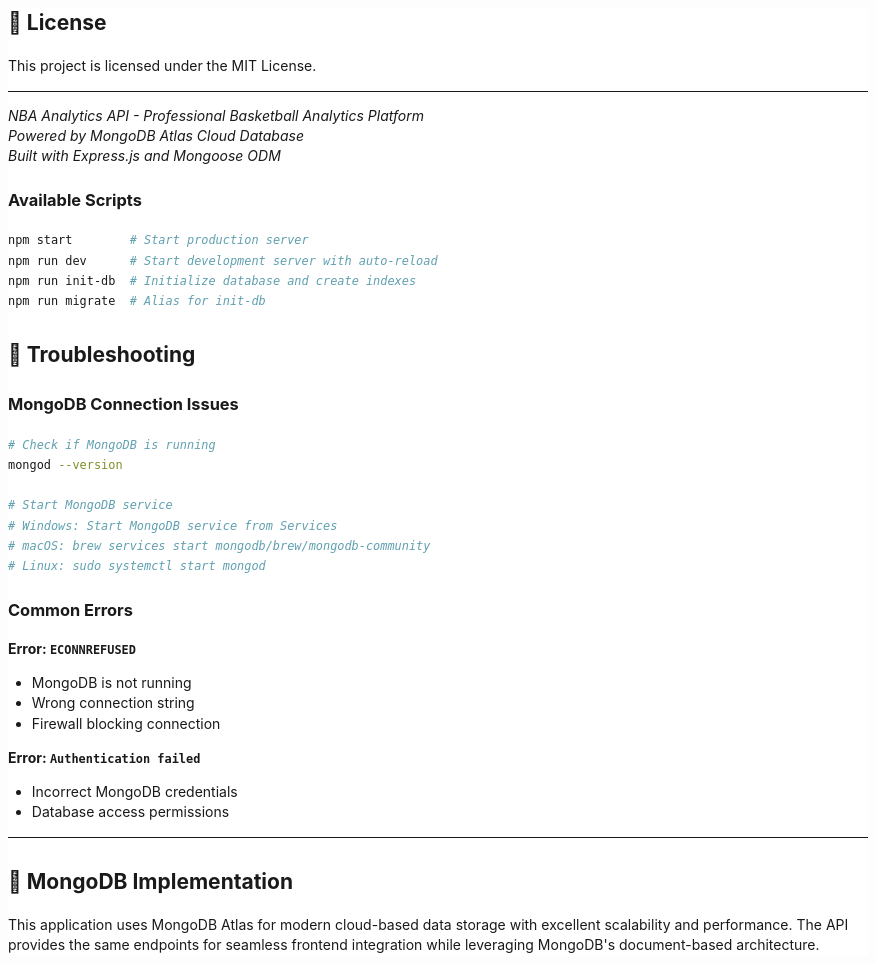 
## 📄 License

This project is licensed under the MIT License.

---

*NBA Analytics API - Professional Basketball Analytics Platform*  
*Powered by MongoDB Atlas Cloud Database*  
*Built with Express.js and Mongoose ODM*

### Available Scripts
```bash
npm start        # Start production server
npm run dev      # Start development server with auto-reload
npm run init-db  # Initialize database and create indexes
npm run migrate  # Alias for init-db
```

## 🐛 Troubleshooting

### MongoDB Connection Issues
```bash
# Check if MongoDB is running
mongod --version

# Start MongoDB service
# Windows: Start MongoDB service from Services
# macOS: brew services start mongodb/brew/mongodb-community
# Linux: sudo systemctl start mongod
```

### Common Errors

**Error: `ECONNREFUSED`**
- MongoDB is not running
- Wrong connection string
- Firewall blocking connection

**Error: `Authentication failed`**
- Incorrect MongoDB credentials
- Database access permissions

---

## 🎯 MongoDB Implementation

This application uses MongoDB Atlas for modern cloud-based data storage with excellent scalability and performance. The API provides the same endpoints for seamless frontend integration while leveraging MongoDB's document-based architecture.
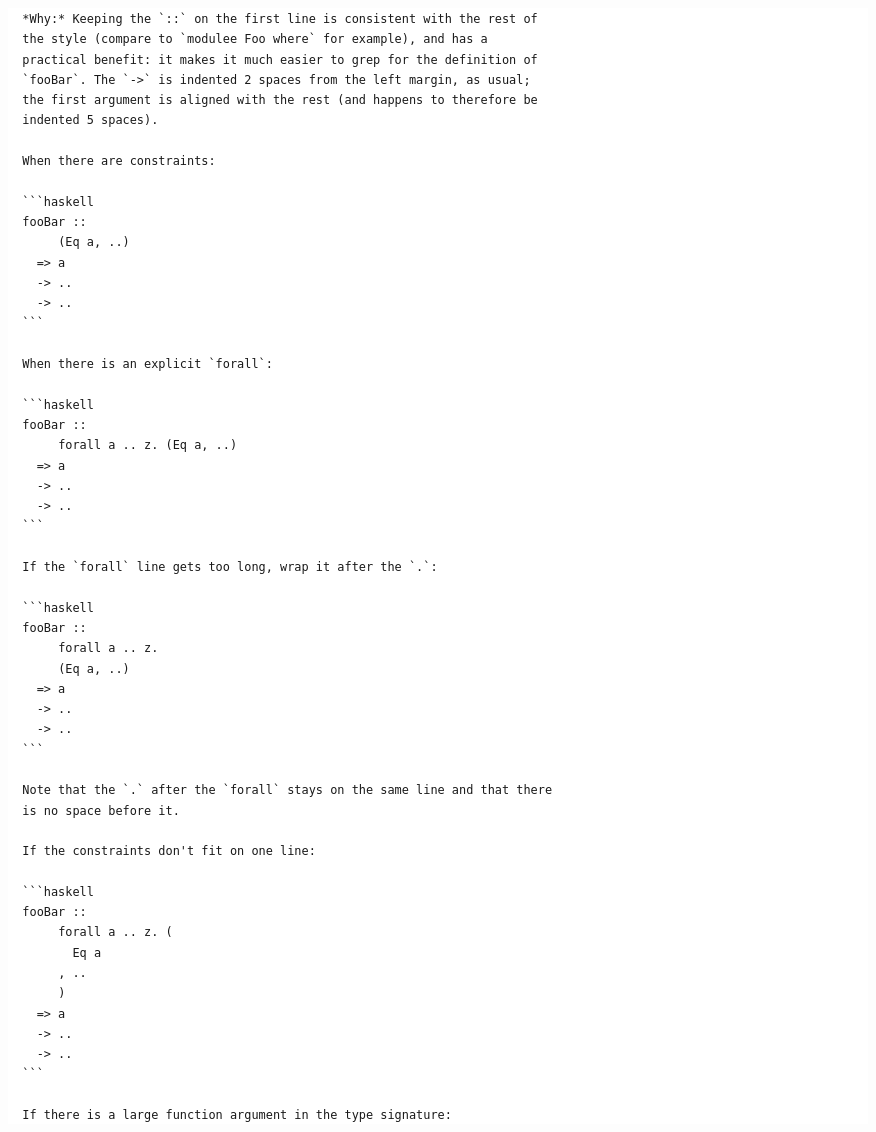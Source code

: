       *Why:* Keeping the `::` on the first line is consistent with the rest of
      the style (compare to `modulee Foo where` for example), and has a
      practical benefit: it makes it much easier to grep for the definition of
      `fooBar`. The `->` is indented 2 spaces from the left margin, as usual;
      the first argument is aligned with the rest (and happens to therefore be
      indented 5 spaces).

      When there are constraints:

      ```haskell
      fooBar ::
           (Eq a, ..)
        => a
        -> ..
        -> ..
      ```

      When there is an explicit `forall`:

      ```haskell
      fooBar ::
           forall a .. z. (Eq a, ..)
        => a
        -> ..
        -> ..
      ```

      If the `forall` line gets too long, wrap it after the `.`:

      ```haskell
      fooBar ::
           forall a .. z.
           (Eq a, ..)
        => a
        -> ..
        -> ..
      ```

      Note that the `.` after the `forall` stays on the same line and that there
      is no space before it.

      If the constraints don't fit on one line:

      ```haskell
      fooBar ::
           forall a .. z. (
             Eq a
           , ..
           )
        => a
        -> ..
        -> ..
      ```

      If there is a large function argument in the type signature:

+-------+

**Aim of the exercise**: In the entries above, find the line containing "### MongoDB Connection Issues" and the line containing "indented 5 spaces)."; give again exactly those two lines and every line between them, minus the pictures.

**Solved problem**:
### MongoDB Connection Issues
```bash
# Check if MongoDB is running
mongod --version

# Start MongoDB service
# Windows: Start MongoDB service from Services
# macOS: brew services start mongodb/brew/mongodb-community
# Linux: sudo systemctl start mongod
```

### Common Errors

**Error: `ECONNREFUSED`**
- MongoDB is not running
- Wrong connection string
- Firewall blocking connection

**Error: `Authentication failed`**
- Incorrect MongoDB credentials
- Database access permissions

---

## 🎯 MongoDB Implementation

This application uses MongoDB Atlas for modern cloud-based data storage with excellent scalability and performance. The API provides the same endpoints for seamless frontend integration while leveraging MongoDB's document-based architecture.
Source code

:       *Why:* Keeping the `::` on the first line is consistent with the rest of
      the style (compare to `modulee Foo where` for example), and has a
      practical benefit: it makes it much easier to grep for the definition of
      `fooBar`. The `->` is indented 2 spaces from the left margin, as usual;
      the first argument is aligned with the rest (and happens to therefore be
      indented 5 spaces).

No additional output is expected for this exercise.